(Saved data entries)

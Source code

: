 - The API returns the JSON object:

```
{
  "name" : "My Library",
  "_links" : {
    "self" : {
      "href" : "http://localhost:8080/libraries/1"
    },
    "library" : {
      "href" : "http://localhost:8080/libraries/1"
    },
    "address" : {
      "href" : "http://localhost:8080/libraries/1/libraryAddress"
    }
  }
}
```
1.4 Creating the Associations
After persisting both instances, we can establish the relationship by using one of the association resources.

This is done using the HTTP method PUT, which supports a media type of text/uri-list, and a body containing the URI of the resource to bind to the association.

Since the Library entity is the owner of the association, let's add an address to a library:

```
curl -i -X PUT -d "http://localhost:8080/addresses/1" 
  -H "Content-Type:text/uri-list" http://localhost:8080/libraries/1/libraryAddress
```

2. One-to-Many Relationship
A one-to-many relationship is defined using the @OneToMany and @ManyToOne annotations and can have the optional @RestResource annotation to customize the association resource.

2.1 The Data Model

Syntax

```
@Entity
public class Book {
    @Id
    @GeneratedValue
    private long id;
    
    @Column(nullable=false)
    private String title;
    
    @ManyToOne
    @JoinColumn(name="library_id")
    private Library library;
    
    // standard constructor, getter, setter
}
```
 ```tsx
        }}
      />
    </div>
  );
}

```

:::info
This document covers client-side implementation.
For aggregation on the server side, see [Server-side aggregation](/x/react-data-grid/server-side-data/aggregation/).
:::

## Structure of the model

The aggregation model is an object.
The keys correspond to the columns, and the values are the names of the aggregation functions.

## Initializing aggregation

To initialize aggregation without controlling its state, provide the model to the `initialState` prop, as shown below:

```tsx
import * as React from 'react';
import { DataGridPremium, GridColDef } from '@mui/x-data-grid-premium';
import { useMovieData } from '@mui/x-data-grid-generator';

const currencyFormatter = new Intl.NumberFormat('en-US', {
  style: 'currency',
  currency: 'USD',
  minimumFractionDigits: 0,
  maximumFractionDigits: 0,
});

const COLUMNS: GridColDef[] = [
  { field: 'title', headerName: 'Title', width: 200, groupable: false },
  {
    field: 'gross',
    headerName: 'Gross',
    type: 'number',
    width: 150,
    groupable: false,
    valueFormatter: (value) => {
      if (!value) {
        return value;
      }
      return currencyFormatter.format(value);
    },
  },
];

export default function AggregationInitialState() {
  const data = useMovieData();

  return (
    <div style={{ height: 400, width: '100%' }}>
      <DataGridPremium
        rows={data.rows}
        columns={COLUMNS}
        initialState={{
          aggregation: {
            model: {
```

* ACTION ITEM *
For every record above, print an exact copy.

* YOUR RESPONSE *
Source code

: - The API returns the JSON object:

```
{
  "name" : "My Library",
  "_links" : {
    "self" : {
      "href" : "http://localhost:8080/libraries/1"
    },
    "library" : {
      "href" : "http://localhost:8080/libraries/1"
    },
    "address" : {
      "href" : "http://localhost:8080/libraries/1/libraryAddress"
    }
  }
}
```
1.4 Creating the Associations
After persisting both instances, we can establish the relationship by using one of the association resources.

This is done using the HTTP method PUT, which supports a media type of text/uri-list, and a body containing the URI of the resource to bind to the association.

Since the Library entity is the owner of the association, let's add an address to a library:

```
curl -i -X PUT -d "http://localhost:8080/addresses/1" 
  -H "Content-Type:text/uri-list" http://localhost:8080/libraries/1/libraryAddress
```

2. One-to-Many Relationship
A one-to-many relationship is defined using the @OneToMany and @ManyToOne annotations and can have the optional @RestResource annotation to customize the association resource.

2.1 The Data Model

Syntax

```
@Entity
public class Book {
    @Id
    @GeneratedValue
    private long id;
    
    @Column(nullable=false)
    private String title;
    
    @ManyToOne
    @JoinColumn(name="library_id")
    private Library library;
    
    // standard constructor, getter, setter
}
```
 ```tsx
        }}
      />
    </div>
  );
}

```

:::info
This document covers client-side implementation.
For aggregation on the server side, see [Server-side aggregation](/x/react-data-grid/server-side-data/aggregation/).
:::

## Structure of the model

The aggregation model is an object.
The keys correspond to the columns, and the values are the names of the aggregation functions.

## Initializing aggregation

To initialize aggregation without controlling its state, provide the model to the `initialState` prop, as shown below:

```tsx
import * as React from 'react';
import { DataGridPremium, GridColDef } from '@mui/x-data-grid-premium';
import { useMovieData } from '@mui/x-data-grid-generator';

const currencyFormatter = new Intl.NumberFormat('en-US', {
  style: 'currency',
  currency: 'USD',
  minimumFractionDigits: 0,
  maximumFractionDigits: 0,
});

const COLUMNS: GridColDef[] = [
  { field: 'title', headerName: 'Title', width: 200, groupable: false },
  {
    field: 'gross',
    headerName: 'Gross',
    type: 'number',
    width: 150,
    groupable: false,
    valueFormatter: (value) => {
      if (!value) {
        return value;
      }
      return currencyFormatter.format(value);
    },
  },
];

export default function AggregationInitialState() {
  const data = useMovieData();

  return (
    <div style={{ height: 400, width: '100%' }}>
      <DataGridPremium
        rows={data.rows}
        columns={COLUMNS}
        initialState={{
          aggregation: {
            model: {
```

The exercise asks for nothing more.